Kamis, 21 Mei 2009

MINGGU, 12 JULI 2009

Oleh: Fransiskus Borgias M. (EFBE@fransisbm)

BcE. Am.7:12-15; Mzm.85:9ab.10.11-12.13-14; Ef.1:3-14 (Ef.1:3-10); Mrk.6:7-13.


Injil hari ini berbicara tentang pengutusan kedua belas rasul. Ada beberapa hal penting yang perlu digaris-bawahi di sini. Pertama, bahwa kedua belas rasul diutus berdua-dua untuk menjalankan perutusannya. Mereka tidak jalan sendirian, melainkan berdua. Sebab “dengan dilakukan bersama, maka kiranya akan lebih mudah.” Ringan sama dijinjing, berat sama dipikul. Kiranya itulah yang dipikirkan Yesus ketika Ia mengutus mereka berdua-dua. Kedua, perjalanan misioner itu adalah perjalanan dalam kemiskinan. Mereka tidak diperkenankan membawa apa-apa. Mereka harus sepenuhnya mengandalkan penyelenggaraan ilahi. Maka perjalanan misioner ini menjadi perjalanan ujian iman, apakah orang percaya dan mengandalkan Allah atau tidak. Ketiga, perjalanan misioner ini juga menjadi perjalanan menguji kerendahan hati para murid: Mereka harus mau masuk ke tempat di mana mereka diterima untuk pertama kalinya seperti apa pun keadaan tempat itu. Mereka tidak boleh berpindah-pindah, seperti para gyrovagi, yaitu biarawan berkeliling. Tetapi gyrovagi mempunyai konotasi buruk: orang malas yang mau hidup enak dengan menjadi pertapa berkeliling. Para murid tidak boleh menjadi seperti itu. Keempat, perjalanan ini memang berat, tetapi mereka disertai Tuhan. Mereka tidak sendirian, melainkan berjalan bersama dan dalam Tuhan. Perutusan itu adalah tugas dari Tuhan.
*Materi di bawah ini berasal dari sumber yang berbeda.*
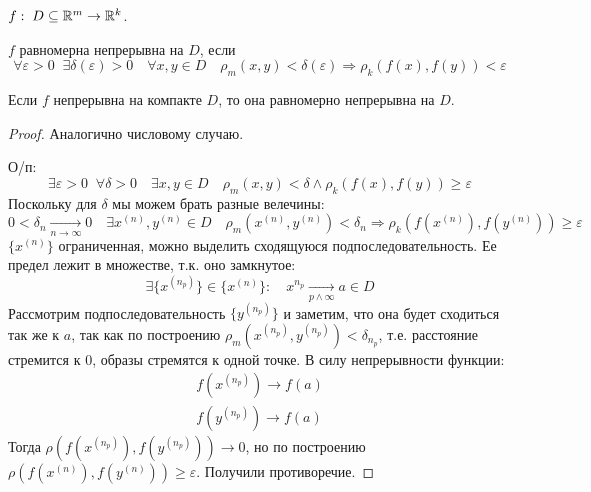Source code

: \begin{definition}
    $f:\; D \subseteq \mathbb{R}^m \rightarrow \mathbb{R}^k$. 

    $f$ равномерна непрерывна на $D$, если
    \[
        \forall \varepsilon > 0\;\; \exists \delta(\varepsilon) > 0 \quad
        \forall x, y \in D \quad \rho_m(x, y) < \delta(\varepsilon) \Rightarrow \rho_k(f(x), f(y)) < \varepsilon
    \]
\end{definition}

\begin{theorem}
    Если $f$ непрерывна на компакте $D$, то она равномерно непрерывна на $D$.
\end{theorem}

\begin{proof}
    Аналогично числовому случаю.

    О/п:
    \[
        \exists \varepsilon > 0\;\; \forall \delta > 0 \quad
        \exists x, y \in D \quad \rho_m(x, y) < \delta \wedge \rho_k(f(x), f(y)) \geqslant \varepsilon
    \]
    Поскольку для $\delta$ мы можем брать разные велечины:
    \[
        0 < \delta_n  \xrightarrow[n \rightarrow \infty]{} 0 \quad
        \exists x^{(n)}, y^{(n)} \in D \quad \rho_m(x^{(n)}, y^{(n)}) < \delta_n \Rightarrow \rho_k(f(x^{(n)}), f(y^{(n)})) \geqslant \varepsilon
    \]
    $\{x^{(n)}\}$ ограниченная, можно выделить сходящуюся подпоследовательность. Ее предел лежит в множестве, т.к. оно замкнутое:
    \[
        \exists \{x^{(n_p)}\} \in \{x^{(n)}\}: \quad x^{n_p} \xrightarrow[p \wedge \infty]{} a \in D
    \]
    Рассмотрим подпоследовательность $\{y^{(n_p)}\}$ 
    и заметим, что она будет сходиться так же к $a$, так как по построению
    $\rho_m(x^{(n_p)}, y^{(n_p)}) < \delta_{n_p}$, т.е. расстояние стремится к 0, образы стремятся к одной точке.
    В силу непрерывности функции:
    \begin{gather*}
        f(x^{(n_p)}) \rightarrow f(a)\\
        f(y^{(n_p)}) \rightarrow f(a)
    \end{gather*}    
    Тогда $\rho(f(x^{(n_p)}), f(y^{(n_p)})) \rightarrow 0$, но по построению $\rho(f(x^{(n)}), f(y^{(n)})) \geqslant \varepsilon$. Получили противоречие.
\end{proof}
Tuhan sendiri memanggil dan mengutus mereka seperti halnya dulu Ia memanggil dan mengutus Amos untuk menjalankan tugas berat, menyampaikan firman Tuhan yang keras di Betel (Bac.I). Ya, tugas itu berat, tetapi karena tugas itu berasal dari Tuhan, berarti mereka adalah orang pilihan Allah. Sebagai orang pilihan, mereka mempunyai kekayaan berlimpah (Bac.II). Kepada mereka Tuhan menganugerahkan segala berkat rohani di dalam surga.